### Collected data
===============
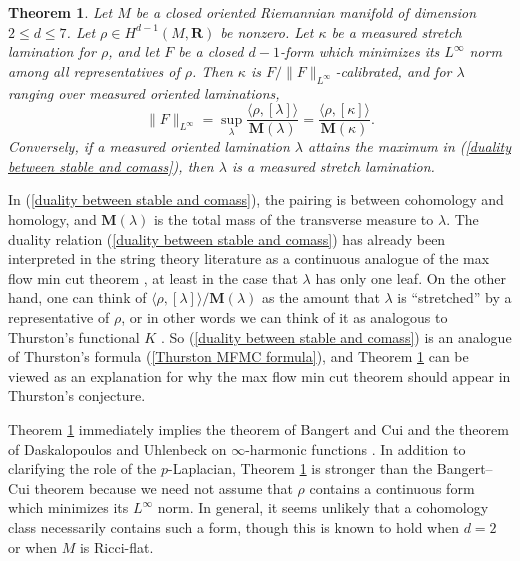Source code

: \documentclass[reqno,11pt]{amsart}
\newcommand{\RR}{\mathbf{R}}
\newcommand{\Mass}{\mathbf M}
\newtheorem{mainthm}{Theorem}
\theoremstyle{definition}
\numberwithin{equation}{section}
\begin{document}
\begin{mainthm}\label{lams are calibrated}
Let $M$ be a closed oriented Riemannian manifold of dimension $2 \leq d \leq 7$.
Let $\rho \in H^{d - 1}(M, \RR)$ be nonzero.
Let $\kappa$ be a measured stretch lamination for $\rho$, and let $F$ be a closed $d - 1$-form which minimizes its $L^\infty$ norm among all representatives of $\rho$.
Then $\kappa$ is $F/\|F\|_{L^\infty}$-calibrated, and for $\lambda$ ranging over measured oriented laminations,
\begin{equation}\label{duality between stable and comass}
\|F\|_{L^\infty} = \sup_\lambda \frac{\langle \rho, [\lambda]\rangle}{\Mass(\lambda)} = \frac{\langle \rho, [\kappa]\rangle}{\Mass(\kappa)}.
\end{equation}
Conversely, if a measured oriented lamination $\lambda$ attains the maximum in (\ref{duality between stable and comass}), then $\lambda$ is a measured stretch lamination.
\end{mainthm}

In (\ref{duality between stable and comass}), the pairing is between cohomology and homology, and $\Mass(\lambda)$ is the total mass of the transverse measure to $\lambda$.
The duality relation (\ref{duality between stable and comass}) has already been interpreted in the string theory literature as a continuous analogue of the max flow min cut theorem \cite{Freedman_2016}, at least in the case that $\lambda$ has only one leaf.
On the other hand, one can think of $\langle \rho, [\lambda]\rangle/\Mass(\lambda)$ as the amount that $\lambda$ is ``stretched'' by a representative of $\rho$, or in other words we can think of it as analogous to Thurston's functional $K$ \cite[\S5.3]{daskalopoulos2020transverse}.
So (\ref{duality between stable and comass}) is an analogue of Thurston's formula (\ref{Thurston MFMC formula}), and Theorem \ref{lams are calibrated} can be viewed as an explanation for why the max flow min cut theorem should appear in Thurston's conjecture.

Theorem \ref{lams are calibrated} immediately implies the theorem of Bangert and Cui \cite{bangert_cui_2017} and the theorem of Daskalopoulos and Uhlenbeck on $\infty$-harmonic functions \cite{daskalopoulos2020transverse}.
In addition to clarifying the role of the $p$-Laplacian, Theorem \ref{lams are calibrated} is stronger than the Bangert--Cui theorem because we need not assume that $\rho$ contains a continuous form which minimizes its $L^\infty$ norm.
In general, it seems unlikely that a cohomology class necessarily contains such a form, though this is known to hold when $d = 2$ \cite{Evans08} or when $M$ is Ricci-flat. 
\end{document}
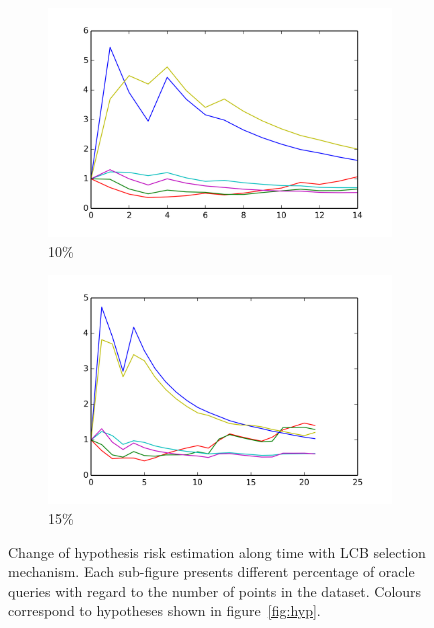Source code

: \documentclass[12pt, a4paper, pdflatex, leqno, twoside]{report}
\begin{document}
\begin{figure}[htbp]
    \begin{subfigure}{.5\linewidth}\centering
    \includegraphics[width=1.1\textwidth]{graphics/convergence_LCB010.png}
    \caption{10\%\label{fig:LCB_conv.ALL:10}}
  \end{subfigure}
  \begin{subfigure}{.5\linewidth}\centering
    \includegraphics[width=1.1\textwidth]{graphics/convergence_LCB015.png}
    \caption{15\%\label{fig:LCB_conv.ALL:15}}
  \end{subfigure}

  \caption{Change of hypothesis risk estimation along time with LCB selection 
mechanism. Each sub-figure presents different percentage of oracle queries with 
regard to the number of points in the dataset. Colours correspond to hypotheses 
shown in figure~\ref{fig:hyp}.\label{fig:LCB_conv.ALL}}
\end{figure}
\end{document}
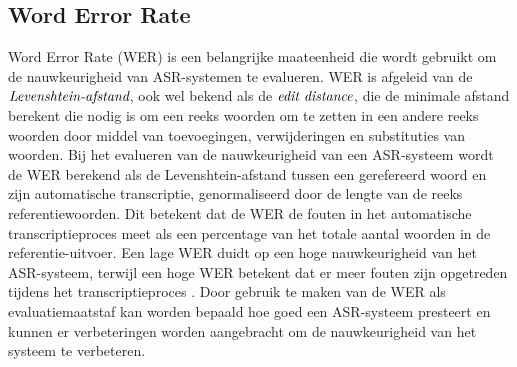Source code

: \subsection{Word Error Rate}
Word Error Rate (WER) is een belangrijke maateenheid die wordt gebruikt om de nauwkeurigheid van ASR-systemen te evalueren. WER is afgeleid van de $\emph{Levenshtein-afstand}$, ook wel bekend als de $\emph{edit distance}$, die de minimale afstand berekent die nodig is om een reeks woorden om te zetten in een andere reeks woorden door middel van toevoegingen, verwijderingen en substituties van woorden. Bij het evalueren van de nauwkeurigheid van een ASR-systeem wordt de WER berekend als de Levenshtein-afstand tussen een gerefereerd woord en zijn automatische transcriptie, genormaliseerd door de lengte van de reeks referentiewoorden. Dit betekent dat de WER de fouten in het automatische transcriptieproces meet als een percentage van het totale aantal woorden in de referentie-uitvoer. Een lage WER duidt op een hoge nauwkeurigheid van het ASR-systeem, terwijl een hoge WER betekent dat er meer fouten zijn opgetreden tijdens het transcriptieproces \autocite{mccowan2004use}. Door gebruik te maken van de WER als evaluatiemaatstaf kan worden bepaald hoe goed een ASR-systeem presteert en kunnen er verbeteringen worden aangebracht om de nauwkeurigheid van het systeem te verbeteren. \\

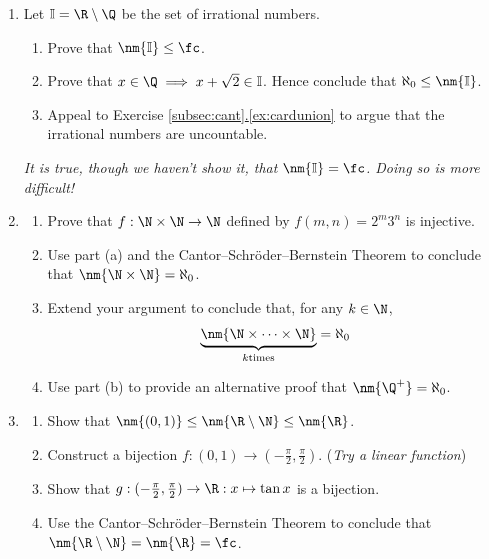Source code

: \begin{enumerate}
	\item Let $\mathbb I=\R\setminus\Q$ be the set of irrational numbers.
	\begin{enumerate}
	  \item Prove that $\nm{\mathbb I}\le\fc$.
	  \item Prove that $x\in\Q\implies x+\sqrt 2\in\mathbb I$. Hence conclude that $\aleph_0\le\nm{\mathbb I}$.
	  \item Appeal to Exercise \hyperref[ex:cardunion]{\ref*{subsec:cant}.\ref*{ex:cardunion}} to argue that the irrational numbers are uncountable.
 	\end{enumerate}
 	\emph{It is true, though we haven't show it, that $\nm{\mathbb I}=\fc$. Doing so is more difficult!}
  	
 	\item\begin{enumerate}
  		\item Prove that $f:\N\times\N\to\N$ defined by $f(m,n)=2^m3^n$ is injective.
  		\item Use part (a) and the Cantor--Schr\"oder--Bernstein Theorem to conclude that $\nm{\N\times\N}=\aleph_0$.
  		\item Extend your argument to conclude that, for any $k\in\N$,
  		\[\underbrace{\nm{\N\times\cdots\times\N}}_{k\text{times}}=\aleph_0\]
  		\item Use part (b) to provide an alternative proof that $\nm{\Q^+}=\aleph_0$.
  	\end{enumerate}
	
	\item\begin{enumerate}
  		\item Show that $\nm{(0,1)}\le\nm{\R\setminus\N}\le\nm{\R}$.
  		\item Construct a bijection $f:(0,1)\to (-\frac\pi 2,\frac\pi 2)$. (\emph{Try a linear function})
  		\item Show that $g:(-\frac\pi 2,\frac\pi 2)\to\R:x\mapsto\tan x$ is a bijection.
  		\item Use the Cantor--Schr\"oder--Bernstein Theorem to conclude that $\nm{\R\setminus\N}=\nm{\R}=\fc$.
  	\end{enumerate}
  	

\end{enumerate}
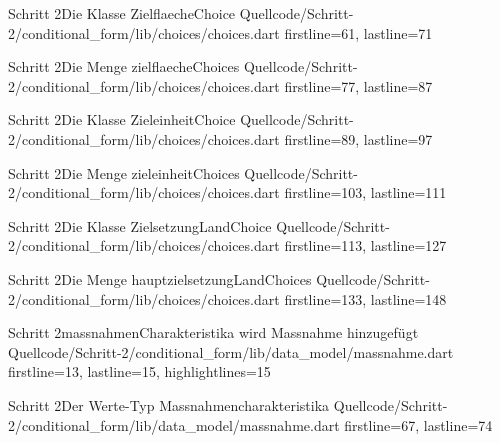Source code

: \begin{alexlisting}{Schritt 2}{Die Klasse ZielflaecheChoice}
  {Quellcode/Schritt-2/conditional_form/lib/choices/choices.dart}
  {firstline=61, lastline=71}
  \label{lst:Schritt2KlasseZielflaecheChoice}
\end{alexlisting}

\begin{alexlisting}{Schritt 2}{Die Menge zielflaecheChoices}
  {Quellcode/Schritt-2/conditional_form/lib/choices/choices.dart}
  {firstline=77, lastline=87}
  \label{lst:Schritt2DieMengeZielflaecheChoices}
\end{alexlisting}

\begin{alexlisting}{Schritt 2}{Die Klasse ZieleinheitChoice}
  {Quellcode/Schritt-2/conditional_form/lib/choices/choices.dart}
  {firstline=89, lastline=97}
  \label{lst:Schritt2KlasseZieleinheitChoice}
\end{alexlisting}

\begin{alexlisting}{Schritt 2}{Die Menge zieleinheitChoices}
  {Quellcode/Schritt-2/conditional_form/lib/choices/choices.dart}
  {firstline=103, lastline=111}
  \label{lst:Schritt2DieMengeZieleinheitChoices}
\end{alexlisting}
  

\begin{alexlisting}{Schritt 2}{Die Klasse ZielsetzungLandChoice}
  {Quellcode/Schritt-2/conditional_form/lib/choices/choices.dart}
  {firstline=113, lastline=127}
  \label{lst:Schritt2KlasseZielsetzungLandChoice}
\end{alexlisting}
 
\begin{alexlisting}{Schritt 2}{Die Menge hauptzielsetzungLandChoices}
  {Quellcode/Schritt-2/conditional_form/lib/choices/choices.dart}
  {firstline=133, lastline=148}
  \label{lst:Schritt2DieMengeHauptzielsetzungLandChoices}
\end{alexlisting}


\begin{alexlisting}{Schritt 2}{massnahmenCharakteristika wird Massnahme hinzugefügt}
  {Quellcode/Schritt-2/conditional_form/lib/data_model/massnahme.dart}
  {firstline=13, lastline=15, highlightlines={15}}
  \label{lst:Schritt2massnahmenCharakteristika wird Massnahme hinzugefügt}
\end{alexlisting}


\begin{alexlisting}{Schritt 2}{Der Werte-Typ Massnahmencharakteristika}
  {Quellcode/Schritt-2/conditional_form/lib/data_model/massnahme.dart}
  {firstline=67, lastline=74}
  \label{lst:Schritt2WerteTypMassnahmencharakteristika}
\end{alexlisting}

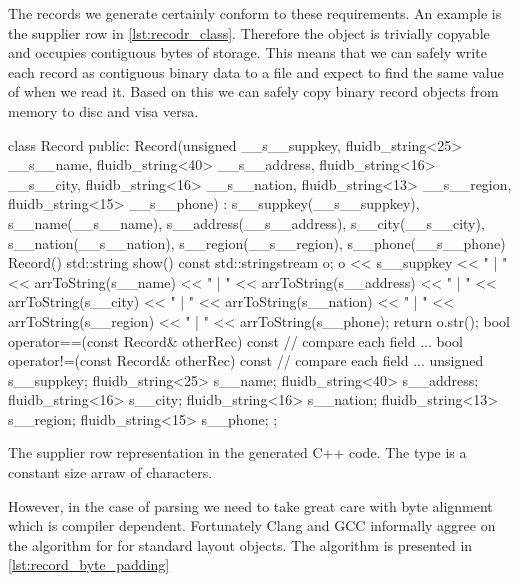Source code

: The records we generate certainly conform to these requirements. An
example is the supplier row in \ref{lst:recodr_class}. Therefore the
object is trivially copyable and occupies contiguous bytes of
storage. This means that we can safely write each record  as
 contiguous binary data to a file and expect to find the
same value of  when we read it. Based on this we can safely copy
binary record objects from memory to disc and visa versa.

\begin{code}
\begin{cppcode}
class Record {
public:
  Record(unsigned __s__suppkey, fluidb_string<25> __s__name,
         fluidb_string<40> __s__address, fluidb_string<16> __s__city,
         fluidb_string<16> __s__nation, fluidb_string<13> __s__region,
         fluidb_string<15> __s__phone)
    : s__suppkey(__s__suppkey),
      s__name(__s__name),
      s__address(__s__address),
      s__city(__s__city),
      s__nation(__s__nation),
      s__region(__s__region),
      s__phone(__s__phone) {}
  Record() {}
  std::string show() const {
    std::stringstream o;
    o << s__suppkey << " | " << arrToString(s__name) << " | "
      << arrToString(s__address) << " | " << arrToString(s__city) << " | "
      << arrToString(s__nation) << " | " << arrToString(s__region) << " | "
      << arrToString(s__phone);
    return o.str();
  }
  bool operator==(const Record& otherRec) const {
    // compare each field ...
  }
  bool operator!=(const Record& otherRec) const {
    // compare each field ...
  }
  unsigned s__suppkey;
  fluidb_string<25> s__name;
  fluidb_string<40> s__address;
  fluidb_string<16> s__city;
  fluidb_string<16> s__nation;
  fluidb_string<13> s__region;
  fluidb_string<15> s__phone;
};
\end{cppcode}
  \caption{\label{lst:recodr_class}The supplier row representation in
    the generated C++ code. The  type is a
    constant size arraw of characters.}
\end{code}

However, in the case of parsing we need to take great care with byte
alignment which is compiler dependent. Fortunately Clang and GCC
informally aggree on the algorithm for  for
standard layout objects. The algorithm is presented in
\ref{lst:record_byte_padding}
===============
### Prompt
From the first line above down to the line with "Let $\kappa$ be", reproduce every line and no others, omitting pictures.

### Output
Source code

: \documentclass[reqno,11pt]{amsart}
\newcommand{\RR}{\mathbf{R}}
\newcommand{\Mass}{\mathbf M}
\newtheorem{mainthm}{Theorem}
\theoremstyle{definition}
\numberwithin{equation}{section}
\begin{document}
\begin{mainthm}\label{lams are calibrated}
Let $M$ be a closed oriented Riemannian manifold of dimension $2 \leq d \leq 7$.
Let $\rho \in H^{d - 1}(M, \RR)$ be nonzero.
Let $\kappa$ be a measured stretch lamination for $\rho$, and let $F$ be a closed $d - 1$-form which minimizes its $L^\infty$ norm among all representatives of $\rho$.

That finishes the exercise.